Here are: cover of The Jazz of Physics; Stephon Alexander at work; the cycle of fifths, and cosmic conclusions John Coltrane (literally) drew based on the cycle of fifths (a diagram he entrusted to saxophonist Yusef Latif): (photo credits: sourcesnpr.org; Miles Okazaki).

The Jazz of Physics   The Jazz of Physics 2

circle-of-fifths-3     John Coltrane drawing

Throw in a little Galileo, Tycho Brahe, Kepler, and Richard Feynman for good measure. And within Osip Mandelstam’s inclusiveness (the “sum of opposites”: his unique blend of religion, mythology, and pagan ritual), he maintained a healthy respect for empiricism. He once wrote: “O poetry, envy crystallography, bite your nails in anger and impotence! For it is recognized that the mathematical formulas necessary for describing crystal formation are not derivable from three-dimensional space. You are denied even that element of respect which any piece of mineral crystal enjoys.” And he included the following two lines in a poem: “… here on earth, not in heaven, / as in a house filled with music.”

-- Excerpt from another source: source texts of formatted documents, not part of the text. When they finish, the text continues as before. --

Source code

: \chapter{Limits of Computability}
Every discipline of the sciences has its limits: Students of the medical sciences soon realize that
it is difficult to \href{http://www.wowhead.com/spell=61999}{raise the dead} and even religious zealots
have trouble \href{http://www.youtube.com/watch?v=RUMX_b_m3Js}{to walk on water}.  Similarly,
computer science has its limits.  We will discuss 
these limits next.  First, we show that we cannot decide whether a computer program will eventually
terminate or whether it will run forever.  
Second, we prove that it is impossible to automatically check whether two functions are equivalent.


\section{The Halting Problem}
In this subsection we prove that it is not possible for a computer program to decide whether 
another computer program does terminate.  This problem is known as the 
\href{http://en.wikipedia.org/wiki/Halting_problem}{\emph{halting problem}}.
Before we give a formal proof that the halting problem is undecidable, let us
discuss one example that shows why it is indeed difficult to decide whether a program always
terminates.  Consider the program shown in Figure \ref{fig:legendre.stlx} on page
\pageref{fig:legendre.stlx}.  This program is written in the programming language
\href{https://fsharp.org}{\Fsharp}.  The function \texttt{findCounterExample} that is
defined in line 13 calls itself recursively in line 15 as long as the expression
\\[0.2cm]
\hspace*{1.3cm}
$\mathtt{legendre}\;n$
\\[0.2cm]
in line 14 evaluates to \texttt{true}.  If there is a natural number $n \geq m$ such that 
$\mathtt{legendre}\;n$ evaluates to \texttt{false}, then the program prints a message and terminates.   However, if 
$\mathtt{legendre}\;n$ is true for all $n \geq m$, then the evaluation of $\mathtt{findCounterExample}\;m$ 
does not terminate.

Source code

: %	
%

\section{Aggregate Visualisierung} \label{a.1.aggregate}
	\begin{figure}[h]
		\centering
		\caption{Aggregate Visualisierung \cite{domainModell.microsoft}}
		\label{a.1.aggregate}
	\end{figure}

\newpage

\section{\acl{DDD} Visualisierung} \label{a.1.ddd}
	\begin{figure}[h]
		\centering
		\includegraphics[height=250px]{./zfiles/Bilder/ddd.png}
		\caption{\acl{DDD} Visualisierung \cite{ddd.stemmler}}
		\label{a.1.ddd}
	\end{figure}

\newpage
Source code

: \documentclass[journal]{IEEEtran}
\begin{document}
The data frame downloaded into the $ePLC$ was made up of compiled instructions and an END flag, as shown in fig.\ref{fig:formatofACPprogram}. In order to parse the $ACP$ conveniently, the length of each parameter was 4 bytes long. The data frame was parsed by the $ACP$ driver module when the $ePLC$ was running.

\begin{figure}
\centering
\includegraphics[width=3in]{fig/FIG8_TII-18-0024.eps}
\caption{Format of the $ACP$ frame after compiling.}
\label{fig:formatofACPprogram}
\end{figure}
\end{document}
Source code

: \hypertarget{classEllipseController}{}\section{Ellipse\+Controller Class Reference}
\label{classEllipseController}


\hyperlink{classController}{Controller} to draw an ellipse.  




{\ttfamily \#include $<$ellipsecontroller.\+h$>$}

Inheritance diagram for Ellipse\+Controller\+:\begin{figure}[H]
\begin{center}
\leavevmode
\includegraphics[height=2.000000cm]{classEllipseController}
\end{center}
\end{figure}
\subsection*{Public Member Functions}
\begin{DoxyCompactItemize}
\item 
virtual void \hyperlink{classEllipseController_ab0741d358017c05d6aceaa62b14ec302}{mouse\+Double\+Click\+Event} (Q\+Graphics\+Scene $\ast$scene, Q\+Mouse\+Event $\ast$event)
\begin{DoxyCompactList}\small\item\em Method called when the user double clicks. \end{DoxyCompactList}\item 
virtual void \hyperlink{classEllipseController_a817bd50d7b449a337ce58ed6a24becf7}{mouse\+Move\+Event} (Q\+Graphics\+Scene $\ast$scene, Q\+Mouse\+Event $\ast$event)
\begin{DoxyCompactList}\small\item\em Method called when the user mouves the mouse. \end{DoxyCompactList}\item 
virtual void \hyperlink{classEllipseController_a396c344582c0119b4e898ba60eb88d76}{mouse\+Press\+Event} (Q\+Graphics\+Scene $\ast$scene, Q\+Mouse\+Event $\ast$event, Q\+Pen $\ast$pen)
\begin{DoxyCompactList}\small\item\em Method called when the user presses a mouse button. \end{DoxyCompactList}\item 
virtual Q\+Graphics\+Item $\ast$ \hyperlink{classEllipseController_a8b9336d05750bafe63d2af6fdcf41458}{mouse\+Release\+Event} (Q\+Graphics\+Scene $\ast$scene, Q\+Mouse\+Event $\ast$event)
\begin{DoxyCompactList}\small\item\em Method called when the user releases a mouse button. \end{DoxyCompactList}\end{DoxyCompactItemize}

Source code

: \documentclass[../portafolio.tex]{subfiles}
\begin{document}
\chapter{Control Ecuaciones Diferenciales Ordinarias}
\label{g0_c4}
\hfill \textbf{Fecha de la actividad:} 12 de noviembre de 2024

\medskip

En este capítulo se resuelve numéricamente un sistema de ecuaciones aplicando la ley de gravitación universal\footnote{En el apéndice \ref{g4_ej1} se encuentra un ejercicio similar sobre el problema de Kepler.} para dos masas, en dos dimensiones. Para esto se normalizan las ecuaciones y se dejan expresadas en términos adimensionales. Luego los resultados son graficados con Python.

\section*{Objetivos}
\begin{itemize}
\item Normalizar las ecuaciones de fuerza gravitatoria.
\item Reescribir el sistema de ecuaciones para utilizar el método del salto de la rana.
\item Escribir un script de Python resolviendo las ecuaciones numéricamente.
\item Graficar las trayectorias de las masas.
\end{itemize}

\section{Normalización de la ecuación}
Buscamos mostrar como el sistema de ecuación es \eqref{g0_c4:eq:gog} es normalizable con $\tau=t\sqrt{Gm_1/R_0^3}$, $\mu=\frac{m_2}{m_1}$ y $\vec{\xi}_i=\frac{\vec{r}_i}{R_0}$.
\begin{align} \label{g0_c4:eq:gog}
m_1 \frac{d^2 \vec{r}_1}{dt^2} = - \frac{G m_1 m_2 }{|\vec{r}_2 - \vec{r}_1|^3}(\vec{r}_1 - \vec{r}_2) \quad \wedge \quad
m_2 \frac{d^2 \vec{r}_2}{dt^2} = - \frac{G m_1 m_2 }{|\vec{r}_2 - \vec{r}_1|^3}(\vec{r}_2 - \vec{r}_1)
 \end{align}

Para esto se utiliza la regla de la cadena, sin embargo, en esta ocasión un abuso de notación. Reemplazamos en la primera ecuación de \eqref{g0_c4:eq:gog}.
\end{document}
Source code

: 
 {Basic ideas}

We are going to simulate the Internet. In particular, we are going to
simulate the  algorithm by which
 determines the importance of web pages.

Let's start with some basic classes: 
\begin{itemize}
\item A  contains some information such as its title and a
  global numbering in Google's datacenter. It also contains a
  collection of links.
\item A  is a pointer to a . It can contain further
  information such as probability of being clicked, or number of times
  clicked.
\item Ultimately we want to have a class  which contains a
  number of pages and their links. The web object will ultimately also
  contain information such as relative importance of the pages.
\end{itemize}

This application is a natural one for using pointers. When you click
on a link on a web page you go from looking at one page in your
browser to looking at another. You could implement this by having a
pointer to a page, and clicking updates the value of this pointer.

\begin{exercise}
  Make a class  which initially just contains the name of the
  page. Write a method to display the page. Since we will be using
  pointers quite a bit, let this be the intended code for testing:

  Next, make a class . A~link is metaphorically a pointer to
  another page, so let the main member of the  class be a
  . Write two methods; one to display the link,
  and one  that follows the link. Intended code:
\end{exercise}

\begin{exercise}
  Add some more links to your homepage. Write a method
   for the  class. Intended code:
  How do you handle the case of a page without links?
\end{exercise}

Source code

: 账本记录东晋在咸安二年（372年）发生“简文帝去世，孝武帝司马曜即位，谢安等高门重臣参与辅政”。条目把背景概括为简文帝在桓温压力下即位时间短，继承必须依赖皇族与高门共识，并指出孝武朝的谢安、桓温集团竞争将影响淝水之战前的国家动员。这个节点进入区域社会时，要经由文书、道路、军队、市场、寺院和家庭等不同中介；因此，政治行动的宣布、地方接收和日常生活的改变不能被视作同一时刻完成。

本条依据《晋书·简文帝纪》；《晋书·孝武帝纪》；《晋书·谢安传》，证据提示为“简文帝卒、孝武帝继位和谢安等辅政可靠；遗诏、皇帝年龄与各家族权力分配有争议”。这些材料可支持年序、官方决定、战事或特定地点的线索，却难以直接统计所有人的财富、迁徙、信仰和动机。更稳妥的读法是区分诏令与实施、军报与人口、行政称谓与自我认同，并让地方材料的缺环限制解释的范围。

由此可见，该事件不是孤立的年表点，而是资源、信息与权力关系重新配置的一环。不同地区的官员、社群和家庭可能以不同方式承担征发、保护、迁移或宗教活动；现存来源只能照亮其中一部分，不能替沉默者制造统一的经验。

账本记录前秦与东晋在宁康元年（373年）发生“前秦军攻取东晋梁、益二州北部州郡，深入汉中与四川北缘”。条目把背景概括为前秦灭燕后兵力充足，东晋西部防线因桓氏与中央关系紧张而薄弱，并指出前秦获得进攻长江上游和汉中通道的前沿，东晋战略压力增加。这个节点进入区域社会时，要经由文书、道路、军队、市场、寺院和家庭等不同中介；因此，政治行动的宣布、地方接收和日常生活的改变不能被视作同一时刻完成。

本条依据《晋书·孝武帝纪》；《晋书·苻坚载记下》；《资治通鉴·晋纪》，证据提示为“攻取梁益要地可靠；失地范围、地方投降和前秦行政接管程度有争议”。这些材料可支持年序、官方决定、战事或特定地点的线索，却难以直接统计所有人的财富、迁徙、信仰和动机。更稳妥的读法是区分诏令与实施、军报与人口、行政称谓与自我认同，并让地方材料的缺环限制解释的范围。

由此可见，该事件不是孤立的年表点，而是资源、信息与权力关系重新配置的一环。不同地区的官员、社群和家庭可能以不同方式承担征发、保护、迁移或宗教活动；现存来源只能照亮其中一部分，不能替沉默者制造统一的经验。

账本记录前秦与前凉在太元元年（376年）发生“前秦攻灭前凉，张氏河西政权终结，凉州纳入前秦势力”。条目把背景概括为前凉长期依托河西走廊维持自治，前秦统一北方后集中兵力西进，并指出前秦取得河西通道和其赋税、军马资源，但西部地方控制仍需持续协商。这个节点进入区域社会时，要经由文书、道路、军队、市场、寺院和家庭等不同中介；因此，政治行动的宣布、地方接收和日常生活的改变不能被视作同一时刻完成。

Mandelstam also believed the “abyss” could be controlled by an artist who was the opposite of the reasonable logical Bach: a mad, Dionysian artist like Beethoven, whose music was “a modern orgy, a holy intoxication, a momentary deification of man”–madness which allowed Beethoven, for a time, “to achieve the fullness of existence.” Przybylski adds, “On this is based Beethoven’s joy … Like an epic poet, an artist in the full sense of that word, [Beethoven] transformed his ‘I,’ that Dionysian arch-pain, into the subject of art, and sang it in Apollonian measure.” Przybylski believes that “to prove or to drive mad” is the function of art: “to lift man above his terror.” He mentions the word “panmusicality,” for he feels the world itself “has a musical character.”

So much of what Przybylski says is said in the name of Mandelstam: thoughts that derive from him or which would have met his approval. For Mandelstam, music was “divine fullness, the sum of opposites, silence and sound, primal formlessness and form, barbariousness and culture, fear and joy, terror and liberation … Mandelstam loved the logic of forms in music, but he was also fascinated by screams of pain … as a sum of antinomies, music has a divine nature. Musical form is the product of wonder, and its function is proof.”

Robert Tracy, who has translated Mandelstam’s first book, Stone, points out that the poet “only rarely” had a room of his own in which to work and write–that he usually composed his poems in his mind “while walking the streets and wrote or dictated them only at the end of the poetic process.” He cites a question Mandelstam asked regarding Dante: “How many sandals did Alighieri wear out in the course of his poetic work, wandering about on the goat paths of Italy?” Mandelstam imagined his “admired Dante sharing his own work habits”–that The Inferno and especially The Purgatorio “glorify the human gait, the measure and rhythm of walking.” And Przybylski reminds us that “that is why Beethoven also fascinated him as a walker measuring the fields and woods in the environs of Vienna.”

Here are: Dante’s first encounter with Beatrice on one of his walks (painting by Henry Holiday); and, coming up next, Terpander with his lyre (looks as if he’s playing a game of tennis!): (Photos credits: Wikipedia.org; findagrave.com)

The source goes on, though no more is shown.